* [EXERCISE INPUT]

▽

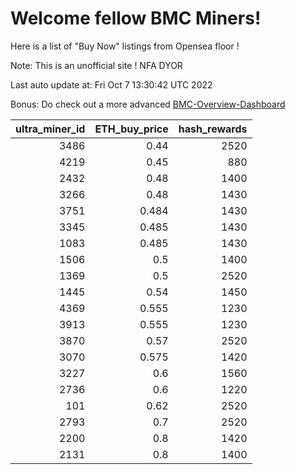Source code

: # Welcome fellow BMC Miners!
Here is a list of "Buy Now" listings from Opensea floor !

Note: This is an unofficial site ! NFA DYOR

Last auto update at: Fri Oct  7 13:30:42 UTC 2022

Bonus: Do check out a more advanced [BMC-Overview-Dashboard](https://dune.com/defifunk/BMC-Overview-Dashboard)


|   ultra_miner_id |   ETH_buy_price |   hash_rewards |
|-----------------:|----------------:|---------------:|
|             3486 |           0.44  |           2520 |
|             4219 |           0.45  |            880 |
|             2432 |           0.48  |           1400 |
|             3266 |           0.48  |           1430 |
|             3751 |           0.484 |           1430 |
|             3345 |           0.485 |           1430 |
|             1083 |           0.485 |           1430 |
|             1506 |           0.5   |           1400 |
|             1369 |           0.5   |           2520 |
|             1445 |           0.54  |           1450 |
|             4369 |           0.555 |           1230 |
|             3913 |           0.555 |           1230 |
|             3870 |           0.57  |           2520 |
|             3070 |           0.575 |           1420 |
|             3227 |           0.6   |           1560 |
|             2736 |           0.6   |           1220 |
|              101 |           0.62  |           2520 |
|             2793 |           0.7   |           2520 |
|             2200 |           0.8   |           1420 |
|             2131 |           0.8   |           1400 |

△

* [TASK DIRECTIONS] Transcribe the material above word for word; images do not belong in the copy.

* [FINISHED TASK]
Source code

: # Welcome fellow BMC Miners!
Here is a list of "Buy Now" listings from Opensea floor !

Note: This is an unofficial site ! NFA DYOR

Last auto update at: Fri Oct  7 13:30:42 UTC 2022

Bonus: Do check out a more advanced [BMC-Overview-Dashboard](https://dune.com/defifunk/BMC-Overview-Dashboard)


|   ultra_miner_id |   ETH_buy_price |   hash_rewards |
|-----------------:|----------------:|---------------:|
|             3486 |           0.44  |           2520 |
|             4219 |           0.45  |            880 |
|             2432 |           0.48  |           1400 |
|             3266 |           0.48  |           1430 |
|             3751 |           0.484 |           1430 |
|             3345 |           0.485 |           1430 |
|             1083 |           0.485 |           1430 |
|             1506 |           0.5   |           1400 |
|             1369 |           0.5   |           2520 |
|             1445 |           0.54  |           1450 |
|             4369 |           0.555 |           1230 |
|             3913 |           0.555 |           1230 |
|             3870 |           0.57  |           2520 |
|             3070 |           0.575 |           1420 |
|             3227 |           0.6   |           1560 |
|             2736 |           0.6   |           1220 |
|              101 |           0.62  |           2520 |
|             2793 |           0.7   |           2520 |
|             2200 |           0.8   |           1420 |
|             2131 |           0.8   |           1400 |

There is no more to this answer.